● Assigned task:
Take the material below and reproduce, word for word, only the lines from the line with "passo, até $B$;" through the line with "um índice dela;".
□ □ □ □
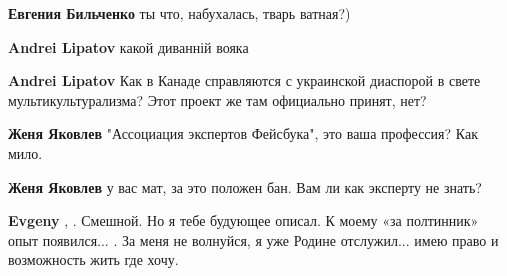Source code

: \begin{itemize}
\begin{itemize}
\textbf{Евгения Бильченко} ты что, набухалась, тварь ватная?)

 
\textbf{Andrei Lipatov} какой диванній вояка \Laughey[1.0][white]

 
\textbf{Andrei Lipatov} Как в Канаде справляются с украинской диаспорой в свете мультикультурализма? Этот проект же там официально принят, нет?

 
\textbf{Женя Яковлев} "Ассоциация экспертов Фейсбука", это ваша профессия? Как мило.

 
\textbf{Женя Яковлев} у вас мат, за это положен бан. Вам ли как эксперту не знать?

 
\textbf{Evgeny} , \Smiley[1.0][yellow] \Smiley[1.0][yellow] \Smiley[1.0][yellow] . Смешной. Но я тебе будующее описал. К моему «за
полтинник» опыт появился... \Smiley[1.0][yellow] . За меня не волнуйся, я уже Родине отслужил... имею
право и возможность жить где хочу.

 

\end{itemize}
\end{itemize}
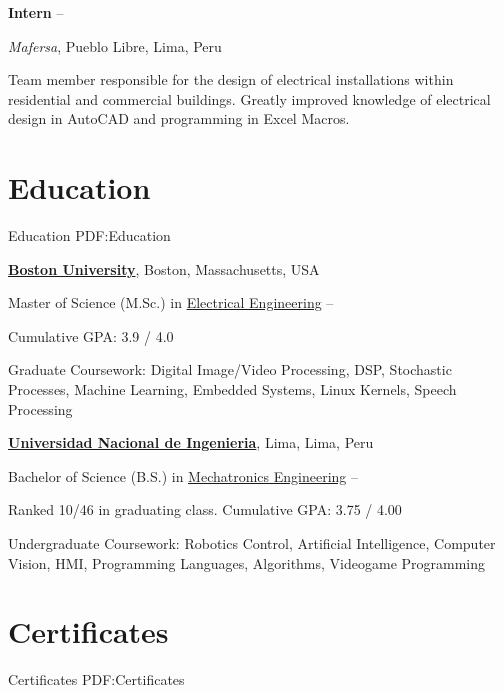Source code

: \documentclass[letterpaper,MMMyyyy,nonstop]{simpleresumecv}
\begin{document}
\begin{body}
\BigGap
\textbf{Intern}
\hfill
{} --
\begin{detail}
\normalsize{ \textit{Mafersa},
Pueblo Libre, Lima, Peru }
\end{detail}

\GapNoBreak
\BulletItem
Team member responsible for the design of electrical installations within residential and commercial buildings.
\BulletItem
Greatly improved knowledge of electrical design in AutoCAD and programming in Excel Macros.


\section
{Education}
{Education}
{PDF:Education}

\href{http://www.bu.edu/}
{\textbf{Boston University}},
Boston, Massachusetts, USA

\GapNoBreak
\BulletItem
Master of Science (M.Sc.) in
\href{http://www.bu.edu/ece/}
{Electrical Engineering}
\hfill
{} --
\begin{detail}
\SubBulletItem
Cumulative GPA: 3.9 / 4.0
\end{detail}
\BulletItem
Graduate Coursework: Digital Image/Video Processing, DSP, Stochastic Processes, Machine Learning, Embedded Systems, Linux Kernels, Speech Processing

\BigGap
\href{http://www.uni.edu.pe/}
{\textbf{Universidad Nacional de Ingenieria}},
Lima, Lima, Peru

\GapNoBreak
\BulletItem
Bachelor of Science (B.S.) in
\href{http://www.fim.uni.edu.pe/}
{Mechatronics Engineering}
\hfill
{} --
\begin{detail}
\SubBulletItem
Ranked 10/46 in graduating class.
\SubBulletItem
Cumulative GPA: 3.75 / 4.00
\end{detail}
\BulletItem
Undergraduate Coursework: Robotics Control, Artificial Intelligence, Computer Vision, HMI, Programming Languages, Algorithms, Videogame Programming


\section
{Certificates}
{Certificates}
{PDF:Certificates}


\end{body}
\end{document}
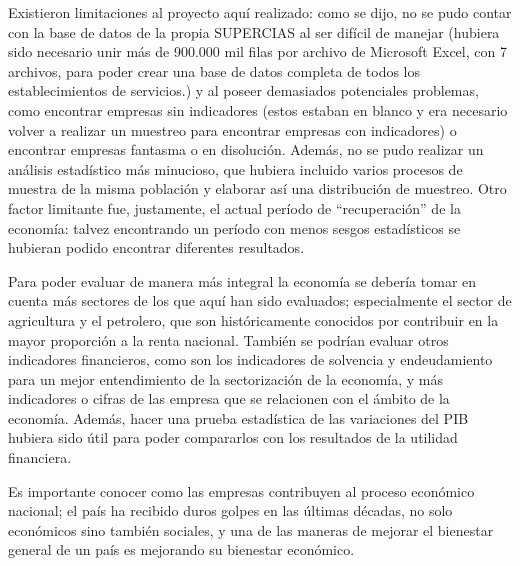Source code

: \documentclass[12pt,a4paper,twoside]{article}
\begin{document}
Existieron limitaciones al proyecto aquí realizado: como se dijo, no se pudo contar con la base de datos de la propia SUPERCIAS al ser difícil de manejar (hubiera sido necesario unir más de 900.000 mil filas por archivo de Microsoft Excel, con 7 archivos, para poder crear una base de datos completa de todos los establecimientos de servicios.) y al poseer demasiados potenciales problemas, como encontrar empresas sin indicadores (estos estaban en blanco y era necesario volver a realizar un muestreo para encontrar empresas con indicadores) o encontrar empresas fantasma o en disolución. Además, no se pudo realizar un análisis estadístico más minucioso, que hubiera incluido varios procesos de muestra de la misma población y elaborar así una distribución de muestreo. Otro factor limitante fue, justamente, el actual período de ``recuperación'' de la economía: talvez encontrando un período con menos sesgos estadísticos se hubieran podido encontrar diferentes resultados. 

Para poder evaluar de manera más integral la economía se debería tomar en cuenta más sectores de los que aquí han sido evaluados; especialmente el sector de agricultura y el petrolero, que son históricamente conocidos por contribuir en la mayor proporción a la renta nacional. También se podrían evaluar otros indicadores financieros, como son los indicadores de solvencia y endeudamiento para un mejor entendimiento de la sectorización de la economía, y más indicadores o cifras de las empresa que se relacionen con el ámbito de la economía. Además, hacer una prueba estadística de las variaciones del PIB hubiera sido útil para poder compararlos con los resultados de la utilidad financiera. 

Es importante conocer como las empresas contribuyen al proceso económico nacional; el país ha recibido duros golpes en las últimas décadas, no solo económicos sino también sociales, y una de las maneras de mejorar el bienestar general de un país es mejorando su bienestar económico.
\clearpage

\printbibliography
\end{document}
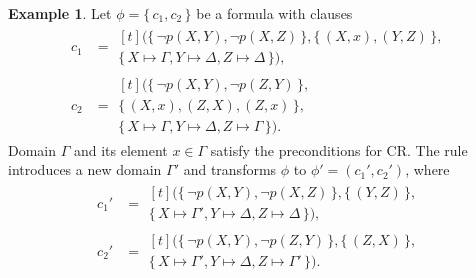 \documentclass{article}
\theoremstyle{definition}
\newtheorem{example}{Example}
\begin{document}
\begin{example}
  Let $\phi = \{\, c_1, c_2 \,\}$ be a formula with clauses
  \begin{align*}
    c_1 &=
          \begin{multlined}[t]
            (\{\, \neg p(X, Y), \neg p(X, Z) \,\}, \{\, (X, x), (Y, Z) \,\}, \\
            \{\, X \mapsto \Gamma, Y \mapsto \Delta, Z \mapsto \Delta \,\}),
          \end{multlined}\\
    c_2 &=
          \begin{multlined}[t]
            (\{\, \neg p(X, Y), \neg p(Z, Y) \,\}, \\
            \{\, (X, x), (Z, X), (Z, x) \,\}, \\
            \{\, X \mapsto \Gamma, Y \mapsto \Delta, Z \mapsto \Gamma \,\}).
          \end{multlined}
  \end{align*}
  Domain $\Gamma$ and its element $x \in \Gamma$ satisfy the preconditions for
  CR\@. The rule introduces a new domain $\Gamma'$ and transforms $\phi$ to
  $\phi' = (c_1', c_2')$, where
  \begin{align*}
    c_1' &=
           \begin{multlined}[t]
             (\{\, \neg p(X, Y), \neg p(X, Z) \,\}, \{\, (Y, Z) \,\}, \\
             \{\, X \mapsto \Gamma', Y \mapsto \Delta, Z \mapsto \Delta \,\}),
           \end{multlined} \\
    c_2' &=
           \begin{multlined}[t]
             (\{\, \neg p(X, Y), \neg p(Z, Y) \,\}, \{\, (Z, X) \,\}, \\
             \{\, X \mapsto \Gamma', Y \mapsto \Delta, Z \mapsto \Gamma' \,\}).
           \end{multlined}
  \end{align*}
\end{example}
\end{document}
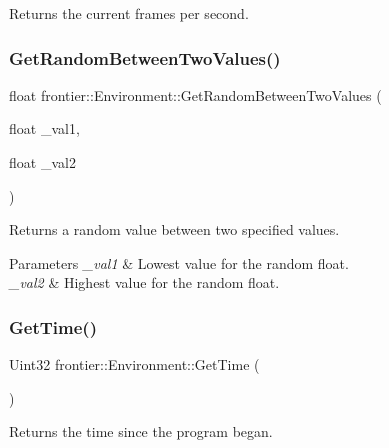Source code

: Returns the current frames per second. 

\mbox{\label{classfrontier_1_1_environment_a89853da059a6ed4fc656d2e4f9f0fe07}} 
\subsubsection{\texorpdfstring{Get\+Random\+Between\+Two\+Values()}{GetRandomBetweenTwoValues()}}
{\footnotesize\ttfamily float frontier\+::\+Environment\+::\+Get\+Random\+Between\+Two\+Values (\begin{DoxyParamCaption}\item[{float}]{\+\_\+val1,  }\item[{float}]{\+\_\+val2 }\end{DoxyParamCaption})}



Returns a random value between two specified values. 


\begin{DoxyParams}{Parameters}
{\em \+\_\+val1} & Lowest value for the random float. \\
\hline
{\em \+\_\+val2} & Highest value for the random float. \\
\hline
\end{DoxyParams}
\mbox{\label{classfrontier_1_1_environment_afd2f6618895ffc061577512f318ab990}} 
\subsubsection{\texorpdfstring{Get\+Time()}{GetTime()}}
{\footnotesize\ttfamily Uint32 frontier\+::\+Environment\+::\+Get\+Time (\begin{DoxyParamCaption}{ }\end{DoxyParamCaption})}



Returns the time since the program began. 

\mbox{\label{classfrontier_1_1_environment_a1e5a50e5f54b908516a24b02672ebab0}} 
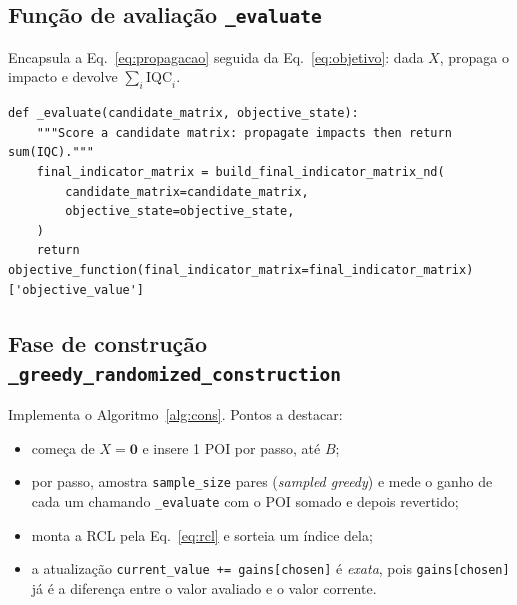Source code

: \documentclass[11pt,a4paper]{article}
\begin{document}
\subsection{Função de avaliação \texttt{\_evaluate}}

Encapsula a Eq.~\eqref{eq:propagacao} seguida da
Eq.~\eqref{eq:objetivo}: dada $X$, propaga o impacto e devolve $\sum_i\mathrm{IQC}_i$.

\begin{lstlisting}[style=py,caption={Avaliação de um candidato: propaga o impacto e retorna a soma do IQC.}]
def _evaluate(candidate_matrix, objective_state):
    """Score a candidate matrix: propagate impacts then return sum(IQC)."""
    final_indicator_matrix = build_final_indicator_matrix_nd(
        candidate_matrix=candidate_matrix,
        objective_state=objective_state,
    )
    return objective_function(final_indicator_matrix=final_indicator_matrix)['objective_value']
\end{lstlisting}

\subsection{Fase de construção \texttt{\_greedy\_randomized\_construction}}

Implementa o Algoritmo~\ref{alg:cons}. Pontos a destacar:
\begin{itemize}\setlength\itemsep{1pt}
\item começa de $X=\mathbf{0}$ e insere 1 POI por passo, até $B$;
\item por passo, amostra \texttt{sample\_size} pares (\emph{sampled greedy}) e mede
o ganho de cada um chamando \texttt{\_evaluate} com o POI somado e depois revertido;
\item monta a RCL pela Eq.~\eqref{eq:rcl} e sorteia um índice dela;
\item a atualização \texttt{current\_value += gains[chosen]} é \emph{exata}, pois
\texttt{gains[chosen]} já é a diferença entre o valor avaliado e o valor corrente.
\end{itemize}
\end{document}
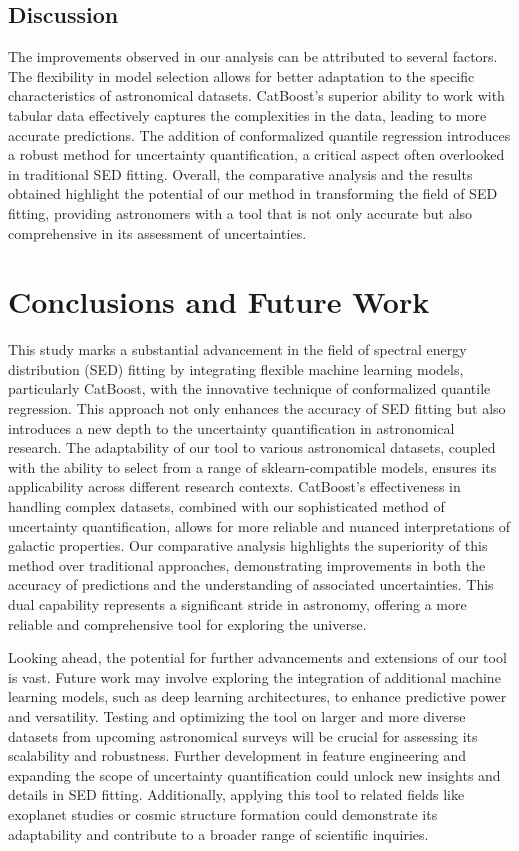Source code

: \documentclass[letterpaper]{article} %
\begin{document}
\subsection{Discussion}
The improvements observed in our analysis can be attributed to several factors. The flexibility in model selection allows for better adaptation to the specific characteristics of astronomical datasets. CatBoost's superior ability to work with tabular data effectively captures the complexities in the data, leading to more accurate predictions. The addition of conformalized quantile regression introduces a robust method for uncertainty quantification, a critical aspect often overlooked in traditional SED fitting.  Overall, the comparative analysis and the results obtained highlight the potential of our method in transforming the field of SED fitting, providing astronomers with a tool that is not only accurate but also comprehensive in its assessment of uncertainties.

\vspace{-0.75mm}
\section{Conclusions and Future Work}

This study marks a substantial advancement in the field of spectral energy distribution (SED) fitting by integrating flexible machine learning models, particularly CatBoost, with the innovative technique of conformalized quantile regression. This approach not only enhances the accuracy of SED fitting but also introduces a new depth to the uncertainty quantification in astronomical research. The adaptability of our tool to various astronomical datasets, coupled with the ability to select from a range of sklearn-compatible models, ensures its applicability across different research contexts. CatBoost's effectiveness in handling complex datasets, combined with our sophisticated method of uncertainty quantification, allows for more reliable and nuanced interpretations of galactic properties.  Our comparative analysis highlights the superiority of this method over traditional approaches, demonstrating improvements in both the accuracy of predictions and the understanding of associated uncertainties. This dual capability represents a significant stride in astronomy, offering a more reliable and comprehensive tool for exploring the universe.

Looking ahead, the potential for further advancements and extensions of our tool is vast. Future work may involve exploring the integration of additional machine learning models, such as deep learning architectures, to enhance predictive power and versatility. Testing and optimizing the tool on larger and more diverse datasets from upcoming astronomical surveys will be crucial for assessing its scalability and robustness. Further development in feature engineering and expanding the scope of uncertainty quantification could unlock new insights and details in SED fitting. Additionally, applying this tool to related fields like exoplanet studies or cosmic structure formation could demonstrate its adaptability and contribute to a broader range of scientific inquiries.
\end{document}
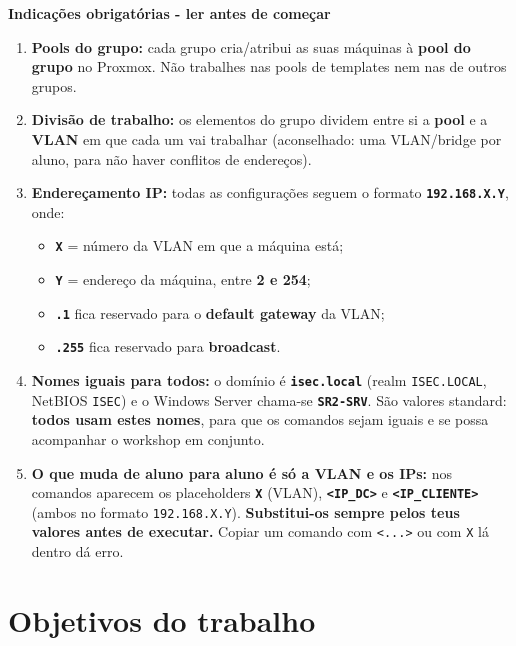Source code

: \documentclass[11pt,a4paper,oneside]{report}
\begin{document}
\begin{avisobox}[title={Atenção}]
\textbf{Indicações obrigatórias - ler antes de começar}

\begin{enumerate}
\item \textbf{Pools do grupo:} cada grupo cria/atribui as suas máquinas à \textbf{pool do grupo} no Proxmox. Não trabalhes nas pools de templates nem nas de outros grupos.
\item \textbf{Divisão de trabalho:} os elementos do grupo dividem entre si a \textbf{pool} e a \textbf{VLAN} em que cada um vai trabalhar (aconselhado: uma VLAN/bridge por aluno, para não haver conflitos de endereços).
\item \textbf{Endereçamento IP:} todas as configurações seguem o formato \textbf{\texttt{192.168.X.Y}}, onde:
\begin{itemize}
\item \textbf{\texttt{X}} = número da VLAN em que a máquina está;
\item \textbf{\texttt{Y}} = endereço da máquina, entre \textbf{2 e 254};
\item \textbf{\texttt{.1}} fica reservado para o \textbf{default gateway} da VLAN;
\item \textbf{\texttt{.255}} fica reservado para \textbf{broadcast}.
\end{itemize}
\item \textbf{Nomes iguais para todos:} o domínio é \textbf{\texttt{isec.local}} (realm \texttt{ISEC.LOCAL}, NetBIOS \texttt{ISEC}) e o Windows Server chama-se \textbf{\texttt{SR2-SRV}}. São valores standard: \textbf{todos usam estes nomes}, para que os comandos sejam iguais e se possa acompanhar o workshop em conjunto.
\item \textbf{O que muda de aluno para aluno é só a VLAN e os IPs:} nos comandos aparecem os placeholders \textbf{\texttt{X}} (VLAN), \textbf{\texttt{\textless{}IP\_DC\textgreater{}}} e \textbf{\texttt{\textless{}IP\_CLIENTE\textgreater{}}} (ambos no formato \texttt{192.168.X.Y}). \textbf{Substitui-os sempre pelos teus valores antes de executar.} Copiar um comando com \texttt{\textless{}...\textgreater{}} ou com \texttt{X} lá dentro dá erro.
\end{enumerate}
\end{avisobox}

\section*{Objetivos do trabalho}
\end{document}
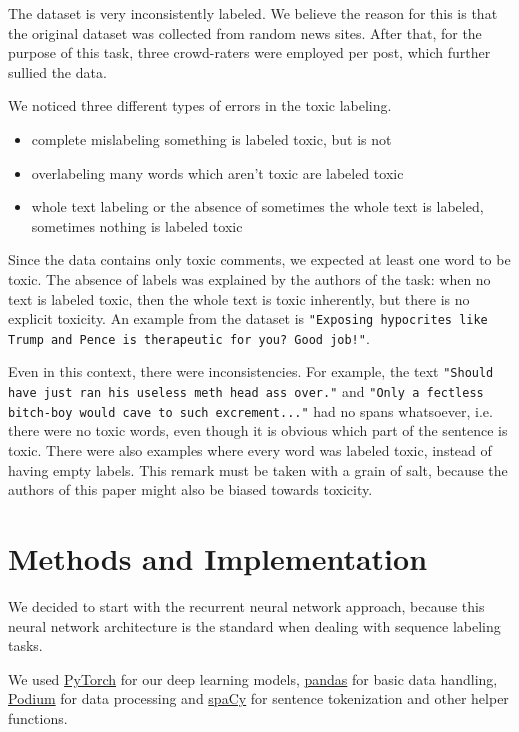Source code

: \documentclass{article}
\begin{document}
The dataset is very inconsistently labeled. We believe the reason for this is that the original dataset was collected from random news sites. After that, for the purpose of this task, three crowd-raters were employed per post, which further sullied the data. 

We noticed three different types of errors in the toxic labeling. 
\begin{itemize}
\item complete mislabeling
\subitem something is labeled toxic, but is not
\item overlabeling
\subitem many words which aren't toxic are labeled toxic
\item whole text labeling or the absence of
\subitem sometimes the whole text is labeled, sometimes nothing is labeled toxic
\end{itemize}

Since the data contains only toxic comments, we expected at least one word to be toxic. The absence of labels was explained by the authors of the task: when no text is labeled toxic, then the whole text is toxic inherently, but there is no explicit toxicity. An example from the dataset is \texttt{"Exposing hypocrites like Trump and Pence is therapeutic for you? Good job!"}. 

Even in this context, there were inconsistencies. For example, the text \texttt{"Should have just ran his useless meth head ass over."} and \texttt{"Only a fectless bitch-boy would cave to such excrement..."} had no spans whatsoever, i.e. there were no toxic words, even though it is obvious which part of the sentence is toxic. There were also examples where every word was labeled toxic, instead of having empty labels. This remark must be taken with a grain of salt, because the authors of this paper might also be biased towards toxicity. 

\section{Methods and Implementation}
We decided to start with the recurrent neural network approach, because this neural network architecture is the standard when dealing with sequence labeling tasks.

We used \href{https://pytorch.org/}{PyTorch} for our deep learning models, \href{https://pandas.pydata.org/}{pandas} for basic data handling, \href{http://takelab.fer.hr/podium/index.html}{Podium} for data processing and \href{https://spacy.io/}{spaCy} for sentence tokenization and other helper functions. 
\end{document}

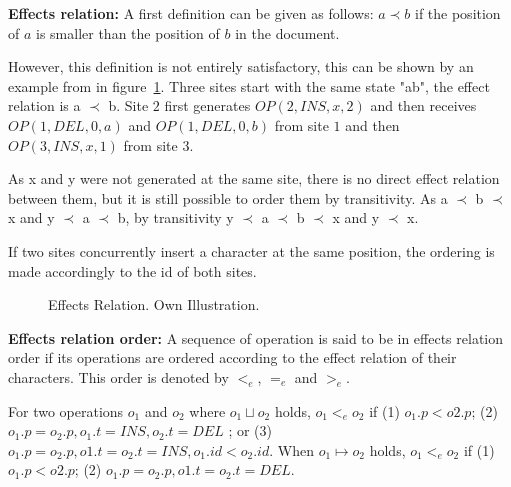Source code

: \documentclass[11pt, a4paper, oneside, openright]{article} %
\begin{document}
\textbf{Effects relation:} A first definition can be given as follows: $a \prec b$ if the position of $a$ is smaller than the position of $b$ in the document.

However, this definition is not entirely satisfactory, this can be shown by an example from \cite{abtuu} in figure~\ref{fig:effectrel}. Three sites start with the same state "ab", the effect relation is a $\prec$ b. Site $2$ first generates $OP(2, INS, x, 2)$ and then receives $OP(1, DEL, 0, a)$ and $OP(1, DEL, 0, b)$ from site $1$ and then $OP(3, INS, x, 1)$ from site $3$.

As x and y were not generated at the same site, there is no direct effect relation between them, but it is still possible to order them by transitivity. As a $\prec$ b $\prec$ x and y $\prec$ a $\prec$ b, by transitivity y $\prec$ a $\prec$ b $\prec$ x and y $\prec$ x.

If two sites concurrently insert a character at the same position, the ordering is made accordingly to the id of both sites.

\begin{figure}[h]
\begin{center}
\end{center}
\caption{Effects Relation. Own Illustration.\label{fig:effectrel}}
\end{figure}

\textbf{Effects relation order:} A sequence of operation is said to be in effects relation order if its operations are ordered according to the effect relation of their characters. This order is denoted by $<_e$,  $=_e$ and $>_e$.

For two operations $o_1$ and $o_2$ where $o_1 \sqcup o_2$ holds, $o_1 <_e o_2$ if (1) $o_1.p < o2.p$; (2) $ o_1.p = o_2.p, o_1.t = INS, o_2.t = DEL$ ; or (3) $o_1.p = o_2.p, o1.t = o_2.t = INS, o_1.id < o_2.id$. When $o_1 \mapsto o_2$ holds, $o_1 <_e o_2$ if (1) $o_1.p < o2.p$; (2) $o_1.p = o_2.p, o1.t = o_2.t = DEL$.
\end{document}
□ □ □ □
● Output of the exercise:
\item começa de $X=\mathbf{0}$ e insere 1 POI por passo, até $B$;
\item por passo, amostra \texttt{sample\_size} pares (\emph{sampled greedy}) e mede
o ganho de cada um chamando \texttt{\_evaluate} com o POI somado e depois revertido;
\item monta a RCL pela Eq.~\eqref{eq:rcl} e sorteia um índice dela;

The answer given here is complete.